The federal government currently disperses $90 billion in “crop insurance,” through which some farmers receive regular payments. Yet farmers who want a piece of the nation’s largest agricultural incentive program often cannot access payments if they grow mixed fruits or vegetables. Rather, they must grow commodity crops like corn and soy. And what is the chief use of all that taxpayer-funded grain? Feeding animals on industrial livestock operations, including those where lagoons overflowed and poisoned the North Carolina landscape.

For pigs raised on feedlots, animal feed represents about two-thirds of the total pork production cost. Subsidized feed thus represents a huge cost advantage for feedlot farms over farms that raise hogs on pasture. As a result of the crop subsidies created in the 1996 Farm Bill, for example, the four biggest U.S. hog producers saved around $9 billion on feed costs.

The health and environmental problems that flow from industrial pork production go far beyond waste lagoons. Animals kept in confined conditions are typically fed a steady diet of medically-important antibiotics even when they aren’t sick — a practice rapidly leading to the ineffectiveness of antibiotics in human medicine in the form of antibiotic-resistant superbugs. And America’s 127 million acres of crops raised for animal feed deplete our water sources and use pesticides that have been linked to cancer and developmental problems.

These problems might be easier to swallow if we didn’t have enough food to eat — and this was the price we had to pay to produce the food we needed. In 2018, however, Americans will eat around 220 pounds of meat per person, nearly a third more than we ate in 1960. We will throw out a quarter of the edible meat we produce, including a full third of the pork. Meanwhile, the foods we should be eating more of — fresh fruits and vegetables — receive negligible government support.
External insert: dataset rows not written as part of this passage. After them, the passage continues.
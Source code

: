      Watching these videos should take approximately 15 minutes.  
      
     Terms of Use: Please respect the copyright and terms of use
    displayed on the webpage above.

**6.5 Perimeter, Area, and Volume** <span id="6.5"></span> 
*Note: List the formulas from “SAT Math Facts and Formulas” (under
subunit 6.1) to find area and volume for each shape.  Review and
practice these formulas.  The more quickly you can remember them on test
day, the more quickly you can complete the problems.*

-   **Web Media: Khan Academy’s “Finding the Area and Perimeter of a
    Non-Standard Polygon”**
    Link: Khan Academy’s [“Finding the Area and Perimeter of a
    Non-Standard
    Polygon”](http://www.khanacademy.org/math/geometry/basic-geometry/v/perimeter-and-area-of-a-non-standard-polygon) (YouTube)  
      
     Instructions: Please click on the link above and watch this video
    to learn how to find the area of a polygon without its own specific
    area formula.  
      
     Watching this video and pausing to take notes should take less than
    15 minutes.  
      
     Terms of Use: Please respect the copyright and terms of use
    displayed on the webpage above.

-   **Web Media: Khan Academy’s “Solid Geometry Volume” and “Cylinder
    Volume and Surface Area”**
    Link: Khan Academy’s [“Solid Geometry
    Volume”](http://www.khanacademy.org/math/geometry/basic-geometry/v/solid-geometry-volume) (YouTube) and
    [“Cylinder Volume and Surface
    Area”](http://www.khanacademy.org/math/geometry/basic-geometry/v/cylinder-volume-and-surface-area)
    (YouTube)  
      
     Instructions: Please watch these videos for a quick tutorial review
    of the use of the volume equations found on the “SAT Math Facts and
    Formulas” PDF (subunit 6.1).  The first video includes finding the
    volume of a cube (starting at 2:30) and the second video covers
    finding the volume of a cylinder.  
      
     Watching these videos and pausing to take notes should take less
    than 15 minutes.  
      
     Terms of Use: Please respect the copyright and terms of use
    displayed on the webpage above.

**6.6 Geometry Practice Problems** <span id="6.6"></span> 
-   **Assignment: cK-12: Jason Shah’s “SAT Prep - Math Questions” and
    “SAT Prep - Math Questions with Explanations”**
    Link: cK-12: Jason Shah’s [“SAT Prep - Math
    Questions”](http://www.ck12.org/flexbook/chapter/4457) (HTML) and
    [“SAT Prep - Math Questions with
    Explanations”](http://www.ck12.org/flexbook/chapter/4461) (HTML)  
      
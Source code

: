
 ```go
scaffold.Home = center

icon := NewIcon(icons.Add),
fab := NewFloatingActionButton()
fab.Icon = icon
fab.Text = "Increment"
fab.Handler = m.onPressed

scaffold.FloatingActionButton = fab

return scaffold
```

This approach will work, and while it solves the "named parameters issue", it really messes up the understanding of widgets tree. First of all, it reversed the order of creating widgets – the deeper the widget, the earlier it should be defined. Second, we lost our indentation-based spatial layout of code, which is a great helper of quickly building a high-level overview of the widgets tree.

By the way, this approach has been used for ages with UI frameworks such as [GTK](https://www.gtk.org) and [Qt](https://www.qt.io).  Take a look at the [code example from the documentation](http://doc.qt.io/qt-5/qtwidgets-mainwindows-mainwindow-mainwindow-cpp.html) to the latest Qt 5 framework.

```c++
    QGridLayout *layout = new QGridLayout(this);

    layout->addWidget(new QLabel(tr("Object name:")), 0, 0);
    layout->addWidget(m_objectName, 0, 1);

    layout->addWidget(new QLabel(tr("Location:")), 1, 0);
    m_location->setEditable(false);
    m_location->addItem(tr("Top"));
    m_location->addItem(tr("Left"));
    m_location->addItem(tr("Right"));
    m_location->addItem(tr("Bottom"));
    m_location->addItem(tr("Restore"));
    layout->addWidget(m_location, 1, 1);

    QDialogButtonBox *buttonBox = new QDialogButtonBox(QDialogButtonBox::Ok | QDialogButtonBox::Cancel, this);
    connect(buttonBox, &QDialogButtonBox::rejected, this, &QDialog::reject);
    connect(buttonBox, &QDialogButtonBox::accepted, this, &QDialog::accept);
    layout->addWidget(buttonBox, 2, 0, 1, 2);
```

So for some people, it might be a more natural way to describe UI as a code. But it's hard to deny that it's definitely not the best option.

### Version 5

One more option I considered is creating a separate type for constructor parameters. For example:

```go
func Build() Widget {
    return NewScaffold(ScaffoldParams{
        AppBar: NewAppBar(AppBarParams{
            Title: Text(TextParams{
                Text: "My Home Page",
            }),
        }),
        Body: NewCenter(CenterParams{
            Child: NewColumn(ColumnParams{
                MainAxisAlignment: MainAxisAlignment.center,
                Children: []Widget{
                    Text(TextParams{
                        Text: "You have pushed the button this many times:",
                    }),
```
Now, I don’t want to leave our holiday thoughts in total doom and gloom. Truth be told, I love Thanksgiving. My mom inspired in us a passion for cooking, and to this day, I always look forward to working with her in the kitchen on Thanksgiving — especially when she tells us to “flip the bird.”

But I think we can do better. First, we need to decide that clean water in our rivers and streams is more important than eating cheap bacon every day. Then, we need to change America’s farm policy to quit subsidizing crops that feed animal farms that contaminate our water and our communities, and start helping us to eat healthier, both for us and for the planet.

As we raise our forks, Congress is still not done with the new Farm Bill — in which they’ll make some of these important decisions. If they would focus on policies that don’t poison our water while growing our food, I think we’d all be thankful.